Journalists, through their words, provide an invaluable service, sharing information about global events to which many of us would not otherwise have access. They send missives directly from event sites, recording what’s happening during protests, summits, speeches, and violent actions. For political scientists, these articles offer a rich mine of data about these events. Jill Irvine, Presidential Professor of International and Area Studies at the University of Oklahoma, Christan Grant, Assistant Professor in the School of Computer Science at the University of Oklahoma, Andrew Halterman, Ph.D. candidate in Political Science at MIT, and the rest of their team want to make this data accessible. Enter the Temporally Extended, Regular, Reproducible International Event Records (TERRIER) dataset, which extracts event data from roughly 300 million news articles and puts it into a form usable by researchers.

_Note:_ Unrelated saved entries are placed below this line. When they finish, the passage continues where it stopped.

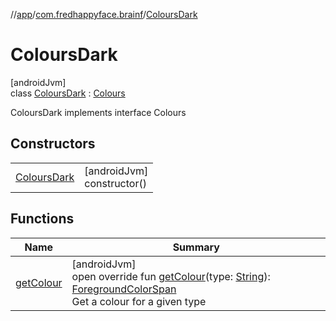 //[app](../../../index.md)/[com.fredhappyface.brainf](../index.md)/[ColoursDark](index.md)

# ColoursDark

[androidJvm]\
class [ColoursDark](index.md) : [Colours](../-colours/index.md)

ColoursDark implements interface Colours

## Constructors

| | |
|---|---|
| [ColoursDark](-colours-dark.md) | [androidJvm]<br>constructor() |

## Functions

| Name | Summary |
|---|---|
| [getColour](get-colour.md) | [androidJvm]<br>open override fun [getColour](get-colour.md)(type: [String](https://kotlinlang.org/api/latest/jvm/stdlib/kotlin/-string/index.html)): [ForegroundColorSpan](https://developer.android.com/reference/kotlin/android/text/style/ForegroundColorSpan.html)<br>Get a colour for a given type |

In determining the kinds of actions that qualify as an event, the team uses a framework established within political science that events consist of actors, actions, and targets. The process of coding events consists of three steps. First, software goes through every sentence in the corpus of text and parses the grammar of the sentence. A second piece of software finds “candidate spans” (i.e., words that look like they belong to an actor or action), then checks the dictionary to see if they match up with a known actor. If a match occurs, the software assigns each actor or action to a predefined category, such as “military” actors and “protest” actions. For instance, the term “George W. Bush,” during the timespan of his presidency, would result in the actor category of “USA government.” Importantly, the dictionaries are coded to account for different ways people might speak of actions such as protests through words like “demonstrated,” “chanted,” or “carried placards.”

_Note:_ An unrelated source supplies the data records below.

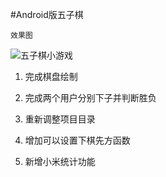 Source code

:#Android版五子棋

`效果图`

![五子棋小游戏](http://img.blog.csdn.net/20161118210507348)

1. 完成棋盘绘制

2. 完成两个用户分别下子并判断胜负

3. 重新调整项目目录

4. 增加可以设置下棋先方函数

5. 新增小米统计功能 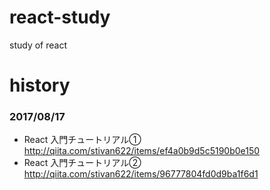 # react-study
study of react

# history
### 2017/08/17
+ React 入門チュートリアル①
http://qiita.com/stivan622/items/ef4a0b9d5c5190b0e150
+ React 入門チュートリアル②
http://qiita.com/stivan622/items/96777804fd0d9ba1f6d1
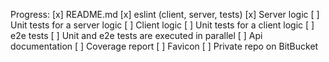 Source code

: Progress:
[x] README.md
[x] eslint (client, server, tests)
[x] Server logic
[ ] Unit tests for a server logic
[ ] Client logic
[ ] Unit tests for a client logic
[ ] e2e tests
[ ] Unit and e2e tests are executed in parallel
[ ] Api documentation
[ ] Coverage report
[ ] Favicon
[ ] Private repo on BitBucket
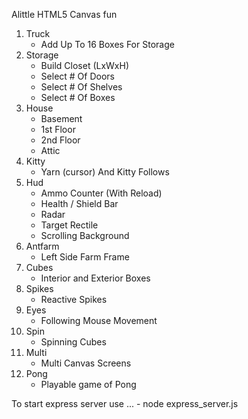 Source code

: Alittle HTML5 Canvas fun

1.  Truck 
    - Add Up To 16 Boxes For Storage
2.  Storage 
    - Build Closet (LxWxH)
    - Select # Of Doors 
    - Select # Of Shelves
    - Select # Of Boxes
3.  House
    - Basement
    - 1st Floor
    - 2nd Floor
    - Attic
4.  Kitty
    - Yarn (cursor) And Kitty Follows
5.  Hud
    - Ammo Counter (With Reload)
    - Health / Shield Bar
    - Radar
    - Target Rectile
    - Scrolling Background
6.  Antfarm
    - Left Side Farm Frame
7.  Cubes
    - Interior and Exterior Boxes
8.  Spikes
    - Reactive Spikes
9.  Eyes
    - Following Mouse Movement
10. Spin
    - Spinning Cubes
11. Multi
    - Multi Canvas Screens
12. Pong
    - Playable game of Pong

To start express server use ...
    - node express_server.js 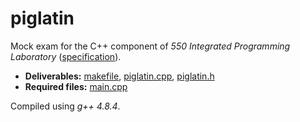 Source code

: # piglatin

Mock exam for the C++ component of _550 Integrated Programming Laboratory_ ([specification](spec.pdf)).

- __Deliverables:__ [makefile](makefile), [piglatin.cpp](piglatin.cpp), [piglatin.h](piglatin.h)
- __Required files:__ [main.cpp](main.cpp)

Compiled using _g++ 4.8.4_.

The project not only involves producing data for researchers, it also aims to improve the tools available to other researchers to produce their own datasets. To accomplish this, Grant built several open-source tools to speed the natural language processing (NLP) of the large corpus of documents. The NLP step is the third and most time intensive of the event coding process, but without the grammatical information it provides, the event coder can’t process the sentences. Once that step is complete, the events still need to be extracted and geolocated, more time-intensive tasks. The scale of the news corpus - hundreds of millions of documents - complicated the effort. According to Grant, the first projected timeline for extraction and geolocation on a single machine was many years; thus, it became clear that the team needed more resources. Enter Jetstream, which gave the team the scale, parallel computing, and storage capabilities it needed in order expedite the process. Grant built a distributed container system; Jetstream provided the storage and structure to launch the pipeline and process these many documents. Grant speaks highly of the Jetstream team, calling them “responsive, helpful, and accommodating to researchers,” and a “lifesaver” for the project.

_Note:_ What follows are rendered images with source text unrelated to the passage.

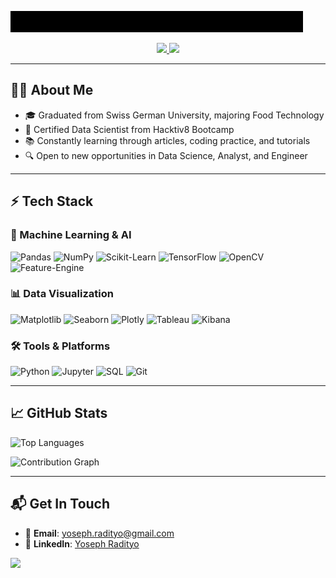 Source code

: ![Pixel Banner](GIF_banner.gif)

<p align="center">
  <a href="https://www.linkedin.com/in/yoseph-radityo-666a41151/">
    <img src="https://img.shields.io/badge/LinkedIn-0A66C2?style=for-the-badge&logo=linkedin&logoColor=white">
  </a>
  <a href="mailto:yoseph.radityo@gmail.com">
    <img src="https://img.shields.io/badge/Gmail-EA4335?style=for-the-badge&logo=gmail&logoColor=white">
  </a>
</p>

---

## 🧑‍🎓 About Me

- 🎓 Graduated from Swiss German University, majoring Food Technology
- 📜 Certified Data Scientist from Hacktiv8 Bootcamp
- 📚 Constantly learning through articles, coding practice, and tutorials
- 🔍 Open to new opportunities in Data Science, Analyst, and Engineer

---

## ⚡ Tech Stack

### 🤖 Machine Learning & AI

![Pandas](https://img.shields.io/badge/Pandas-150458?style=flat-square&logo=pandas&logoColor=white)
![NumPy](https://img.shields.io/badge/NumPy-013243?style=flat-square&logo=numpy&logoColor=white)
![Scikit-Learn](https://img.shields.io/badge/Scikit_Learn-F7931E?style=flat-square&logo=scikit-learn&logoColor=white)
![TensorFlow](https://img.shields.io/badge/TensorFlow-FF6F00?style=flat-square&logo=tensorflow&logoColor=white)
![OpenCV](https://img.shields.io/badge/OpenCV-5C3EE8?style=flat-square&logo=opencv&logoColor=white)
![Feature-Engine](https://img.shields.io/badge/Feature_Engine-8A4182?style=flat-square)

### 📊 Data Visualization

![Matplotlib](https://img.shields.io/badge/Matplotlib-11557C?style=flat-square&logo=matplotlib&logoColor=white)
![Seaborn](https://img.shields.io/badge/Seaborn-2596BE?style=flat-square)
![Plotly](https://img.shields.io/badge/Plotly-3F4F75?style=flat-square&logo=plotly&logoColor=white)
![Tableau](https://img.shields.io/badge/Tableau-E97627?style=flat-square&logo=tableau&logoColor=white)
![Kibana](https://img.shields.io/badge/Kibana-005571?style=flat-square&logo=kibana&logoColor=white)

### 🛠️ Tools & Platforms

![Python](https://img.shields.io/badge/Python-3776AB?style=flat-square&logo=python&logoColor=white)
![Jupyter](https://img.shields.io/badge/Jupyter-F37626?style=flat-square&logo=jupyter&logoColor=white)
![SQL](https://img.shields.io/badge/SQL-4479A1?style=flat-square&logo=postgresql&logoColor=white)
![Git](https://img.shields.io/badge/Git-F05032?style=flat-square&logo=git&logoColor=white)

---

## 📈 GitHub Stats

<!-- GitHub Stats Cards -->

<p align="left">
  <img src="https://github-readme-stats.vercel.app/api/top-langs/?username=Pesoyyy&layout=compact&theme=radical&hide_border=true" alt="Top Languages">
</p>

<!-- Contribution Graph -->

<p align="left">
  <img src="https://github-readme-activity-graph.vercel.app/graph?username=Pesoyyy&theme=react-dark&hide_border=true" alt="Contribution Graph">
</p>

---

## 📬 Get In Touch

- 💌 **Email**: [yoseph.radityo@gmail.com](mailto:yoseph.radityo@gmail.com)
- 💼 **LinkedIn**: [Yoseph Radityo](https://www.linkedin.com/in/yoseph-radityo-666a41151/)

<p align="left"> <img src="https://komarev.com/ghpvc/?username=Pesoyyy&label=Profile Visitor" /> </p>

The TERRIER team’s work will serve future researchers in at least two ways: the complete event coding pipeline software is available to other researchers in NLP and political science and the dataset is available to political scientists. Thus far, the datatool has been used to gain a better sense of the causes and dynamics related to conflict and levels of violence. Now that the process works, the team is excited to see what it will look like in application. They’re currently working on a paper on Syria investigating the relationship between locations of the 2011 protests, and where the government exerted violence once the civil war began. Researchers can potentially use protests reported in news media as a way of tracking prewar anti-regime mobilization and thereby measuring how mobilization affects later violence. More broadly, the data will contribute to the growing set of applied models using text-derived event data to provide early warning of civil conflict.